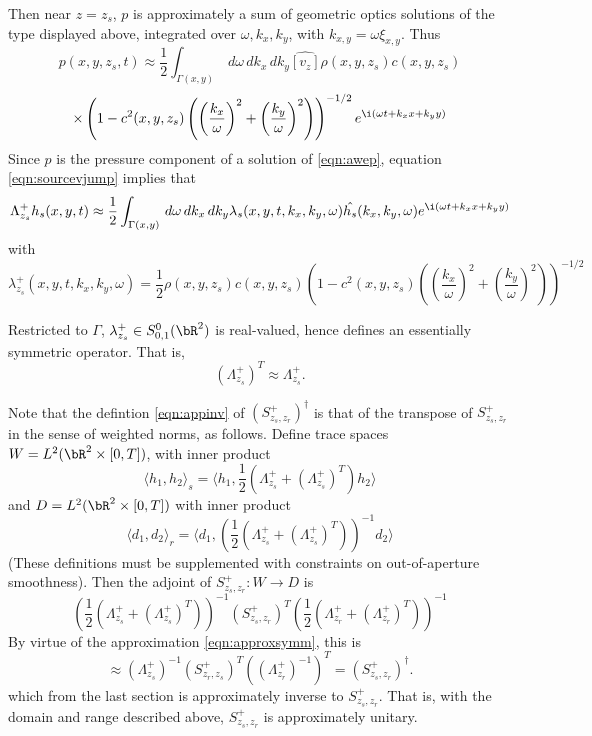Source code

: Then near $z=z_s$, $p$ is approximately a sum of geometric optics solutions of the type displayed above, integrated over $\omega,k_x,k_y$, with $k_{x,y} = \omega \xi_{x,y}$.  Thus
\[
  p(x,y,z_s,t) \approx \frac{1}{2}\int_{\Gamma(x,y)} \,d\omega\,dk_x\,dk_y \hat{[v_z]}\rho(x,y,z_s)c(x,y,z_s)
\]
\[
   \times \left(1-c^2(x,y,z_s)\left(\left(\frac{k_x}{\omega}\right)^2 + \left(\frac{k_y}{\omega}\right) ^2\right)\right)^{-1/2}e^{\i(\omega t + k_x x+ k_y y)}
\]
Since $p$ is the pressure component of a solution of \ref{eqn:awep}, equation \ref{eqn:sourcevjump} implies that
\begin{equation}
  \label{eqn:psidodton}
  \Lambda^+_{z_s} h_s(x,y,t) \approx \frac{1}{2}\int_{\Gamma(x,y)} \,d\omega\,dk_x\,dk_y
  \lambda_s(x,y,t,k_x,k_y,\omega) \hat{h_s}(k_x,k_y,\omega) e^{\i(\omega t + k_x x+ k_y y)}
\end{equation}
with
\begin{equation}
  \label{eqn:symboldton}
  \lambda^+_{z_s}(x,y,t,k_x,k_y,\omega) =\frac{1}{2}\rho(x,y,z_s)c(x,y,z_s)\left(1-c^2(x,y,z_s)\left(\left(\frac{k_x}{\omega}\right)^2 + \left(\frac{k_y}{\omega}\right) ^2\right)\right)^{-1/2}
\end{equation}

Restricted to $\Gamma$, $\lambda^+_{z_s} \in S^0_{0,1}(\bR^2)$ is real-valued, hence defines an essentially symmetric operator. That is,
\begin{equation}
  \label{eqn:approxsymm}
  (\Lambda^+_{z_s})^T \approx \Lambda^{+}_{z_s}.
\end{equation}

Note that the defintion \ref{eqn:appinv} of $ (S^+_{z_s,z_r})^{\dagger} $ is that of
the transpose of $S^+_{z_s,z_r}$ in the sense of weighted norms, as
follows. Define trace spaces $W=L^2(\bR^2 \times [0,T])$, with inner product
\[
  \langle h_1,h_2\rangle_s = \langle
  h_1,\frac{1}{2}(\Lambda^+_{z_s}+(\Lambda^+_{z_s})^T)h_2\rangle
\]
and $D=L^2(\bR^2 \times [0,T])$ with inner product
\[
  \langle d_1,d_2\rangle_r = \langle
  d_1,\left(\frac{1}{2}(\Lambda^+_{z_s}+(\Lambda^+_{z_s})^T)\right)^{-1}d_2\rangle
\]
(These definitions must be supplemented with constraints on
out-of-aperture smoothness). Then the adjoint of $S^+_{z_s,z_r}: W
\rightarrow D$ is
\[
 \left(\frac{1}{2}
   (\Lambda^+_{z_s}+(\Lambda^+_{z_s})^T)\right)^{-1}(S^+_{z_s,z_r})^T
 \left(\frac{1}{2}(\Lambda^+_{z_r}+(\Lambda^+_{z_r})^T)\right)^{-1}
\]
 By virtue of the approximation \ref{eqn:approxsymm}, this is
\[
   \approx
   (\Lambda^{+}_{z_s})^{-1}(S^{+}_{z_r,z_s})^T((\Lambda^{+}_{z_r})^{-1})^T
   = (S^+_{z_s,z_r})^{\dagger}.
\]
which from the last section is approximately inverse to
$S^+_{z_s,z_r}$. That is, with the domain and range described above,
$S^+_{z_s,z_r}$ is approximately unitary.

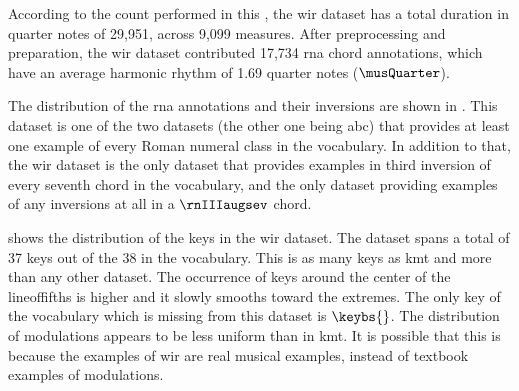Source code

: 
According to the count performed in this \thesisdiss{}, the
\gls{wir} dataset has a total duration in quarter notes of
29,951, across 9,099 measures. After preprocessing and
preparation, the \gls{wir} dataset contributed 17,734
\gls{rna} chord annotations, which have an average harmonic
rhythm of 1.69 quarter notes ($\musQuarter$).

The distribution of the \gls{rna} annotations and their
inversions are shown in . This
dataset is one of the two datasets (the other one being
\gls{abc}) that provides at least one example of every Roman
numeral class in the vocabulary. In addition to that, the
\gls{wir} dataset is the only dataset that provides examples
in third inversion of every seventh chord in the vocabulary,
and the only dataset providing examples of any inversions at
all in a $\rnIIIaugsev$ chord.



 shows the distribution of the keys
in the \gls{wir} dataset. The dataset spans a total of 37
keys out of the 38 in the vocabulary. This is as many keys
as \gls{kmt} and more than any other dataset. The occurrence
of keys around the center of the \gls{lineoffifths} is
higher and it slowly smooths toward the extremes. The only
key of the vocabulary which is missing from this dataset is
$\keybs{}$. The distribution of modulations appears to be less
uniform than in \gls{kmt}. It is possible that this is
because the examples of \gls{wir} are real musical examples,
instead of textbook examples of modulations.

++++

WHAT TO WORK ON - Identify every line above with the string "langle" in it. Copy those lines.

TASK SOLUTION -
  \langle h_1,h_2\rangle_s = \langle
  \langle d_1,d_2\rangle_r = \langle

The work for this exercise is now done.